While I love the theming and immersive nature of the parks, I honestly don't care about characters, merchandise, or the newer movies. Don't get me wrong, I enjoy a Pixar film now and again I think Inside Out was the last one I saw. I do enjoy how it all adds to the theme at the parks, don't get me wrong but I see folks on here complaining about character interactions or integration into an attraction or what have you and I just couldn't care less.

I've seen a lot of folks post complaints about a lot of seriously petty things and I just never want to take a giant corporate entity for granted in that way. I want to just go and enjoy the atmosphere, vacation, and experience, and not let the minutiae bother me. I do agree with some of the junk regarding reservations and genie+ etc... the logistical complications are unprecedented. But whining about "X was only running in B mode so it just wasn't the same screw you Disney, get it together!" Stuff like that bugs me.


----------



## TheBlackBear

I once tried to sneak into a Disney movie without a ticket.


----------



## Genie+

I snuck into MK at WDW once.  

I was like 19 or 20 and went with my sister and her young kids.  We all bought tickets at TTC and rode the monorail.  Well, I lost my ticket in a gust of wind and it went down onto the track as we were boarding.  When we arrived at the gate I told the CM what happened, so she went to go ask about finding my ticket on the track lol.  I look over to see my sister and kids waiting for me inside the park with sad faces   So I just walked thru the gate over to them and we went about our day, lol.  Ain’t nobody got time to find lost tickets!


----------



## zerodogofreason

I can't ride the Prince Charming Regal Carrousel because I get too dizzy, but I adore Expedition Everest, lol.


----------



## Jennykins

I cry at Beauty and the Beast stage show every single time.

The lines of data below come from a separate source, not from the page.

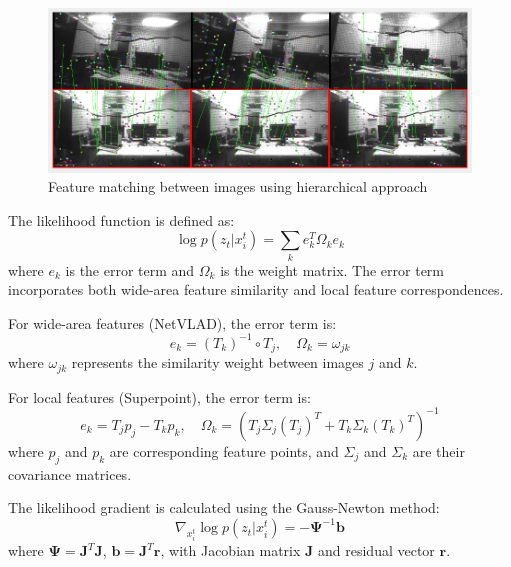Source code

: \documentclass[a4paper,fleqn,10pt,twocolumn]{SICE_ISCS}
\begin{document}
\begin{figure}[t]
	\begin{center}
		\includegraphics[width=\linewidth]{Fig/matching_images.png}
		\caption{Feature matching between images using hierarchical approach}
		\label{fig:matching}
	\end{center}
	\vspace{-2mm}
\end{figure}

The likelihood function is defined as:
\begin{equation}
\log p(z_t | x_i^t) = \sum_k e_k^T \Omega_k e_k
\end{equation}
where $e_k$ is the error term and $\Omega_k$ is the weight matrix. The error term incorporates both wide-area feature similarity and local feature correspondences.

For wide-area features (NetVLAD), the error term is:
\begin{equation}
e_k = (T_k)^{-1} \circ T_j, \quad \Omega_k = \omega_{jk}
\end{equation}
where $\omega_{jk}$ represents the similarity weight between images $j$ and $k$.

For local features (Superpoint), the error term is:
\begin{equation}
e_k = T_j p_j - T_k p_k, \quad \Omega_k = \left(T_j \Sigma_j (T_j)^T + T_k \Sigma_k (T_k)^T\right)^{-1}
\end{equation}
where $p_j$ and $p_k$ are corresponding feature points, and $\Sigma_j$ and $\Sigma_k$ are their covariance matrices.

The likelihood gradient is calculated using the Gauss-Newton method:
\begin{equation}
\nabla_{x_i^t} \log p(z_t | x_i^t) = -\boldsymbol{\Psi}^{-1} \mathbf{b}
\end{equation}
where $\boldsymbol{\Psi} = \mathbf{J}^T \mathbf{J}$, $\mathbf{b} = \mathbf{J}^T \mathbf{r}$, with Jacobian matrix $\mathbf{J}$ and residual vector $\mathbf{r}$.
\end{document}
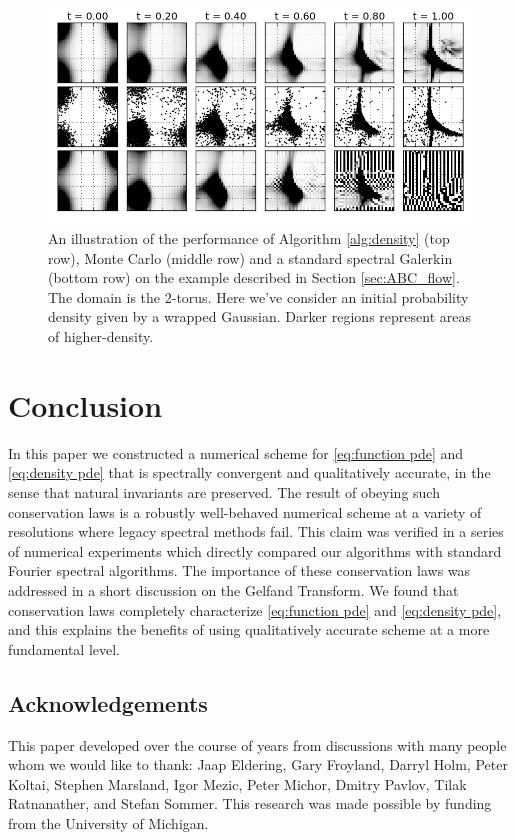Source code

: \documentclass[final,leqno]{siamart}
\begin{document}
\begin{figure}[h!]
	\centering
	\includegraphics[width=1\textwidth]{./images/ABCD_flow.png}
	\caption{An illustration of the performance of Algorithm \ref{alg:density} (top row), Monte Carlo (middle row) and a standard spectral Galerkin (bottom row) on the example described in Section \ref{sec:ABC_flow}.
	The domain is the $2$-torus.  Here we've consider an initial probability density given by a wrapped Gaussian. Darker regions represent areas of higher-density.}
	\label{fig:ABCD}
\end{figure}


\section{Conclusion}

In this paper we constructed a numerical scheme for \eqref{eq:function pde} and \eqref{eq:density pde} that is spectrally convergent and qualitatively accurate, in the sense that natural invariants are preserved.
The result of obeying such conservation laws is a robustly well-behaved numerical scheme at a variety of resolutions where legacy spectral methods fail.
This claim was verified in a series of numerical experiments which directly compared our algorithms with standard Fourier spectral algorithms.
The importance of these conservation laws was addressed in a short discussion on the Gelfand Transform.
We found that conservation laws completely characterize \eqref{eq:function pde} and \eqref{eq:density pde}, and this explains the benefits of using qualitatively accurate scheme at a more fundamental level.


\subsection{Acknowledgements}
This paper developed over the course of years from discussions with many people whom we would like to thank: Jaap Eldering, Gary Froyland,
 	Darryl Holm, Peter Koltai, Stephen Marsland, Igor Mezic, Peter Michor, Dmitry Pavlov, Tilak Ratnanather, and Stefan Sommer. 
This research was made possible by funding from the University of Michigan.
\end{document}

I cuss out aggressive stroller parents under my breath.

I hope my future husband is a Disney fanatic like me so I don't have to explain this.

I love Daisy's sassy walk.

I can make Goofy's dumb duh-huh sound perfectly.

I prefer the old-fashioned carpeting in the rooms.


----------



## BlancheNeige7

I don't like any of the fireworks shows.  I much rather been doing rides or shopping. 

I could sit at Poly for hours for the music and theming, but have never stayed.


----------



## ShannyMcB

Shameful secret? I don't miss the great movie ride.


----------



## Juicymaroo

This is bad, but I'm a ride wimp completely so in all the times I've been to WDW, I've never done any of the rides apart from the slow scenic stuff (Test Track has been the biggest one so far for me!) And I worked there for a year as part of the CRP :/ basically wasted my free entry for sure. Looking to make up for it though on all future holidays!


----------



## NJMermaid

I donn't like to stand in a  crowd to watch a parade.  I prefer to watch fireworks from afar, or even on television.
I will work for Mickey Bars.


----------



## rstevens333

Parades are a nightmare. No shame there!


----------



## Nickylv

NJMermaid said:


> I donn't like to stand in a  crowd to watch a parade.  I prefer to watch fireworks from afar, or even on television.
> I will work for Mickey Bars.


unless there is a private viewing section I will not stand in those crouds either


----------



## DVC Sue

I really hate the parades. I go to rides while they’re in progress because the lines are usually shorter.


----------



## tinkerjo

I do not like nighttime shows. Hate all Epcot night shows and I have never seen fantasmic. In all my trips I have never had a desire to stay and watch it. The only parade with watching is the Main Street electrical parade (and I do love that one) I’m not even a fan of the castle projections and prefer to watch fireworks from atop BTMRR than Main Street.


----------



## mjl1993

CRT is one of the worst dining experiences we’ve had as a couple. Horrific food and service both times we’ve been.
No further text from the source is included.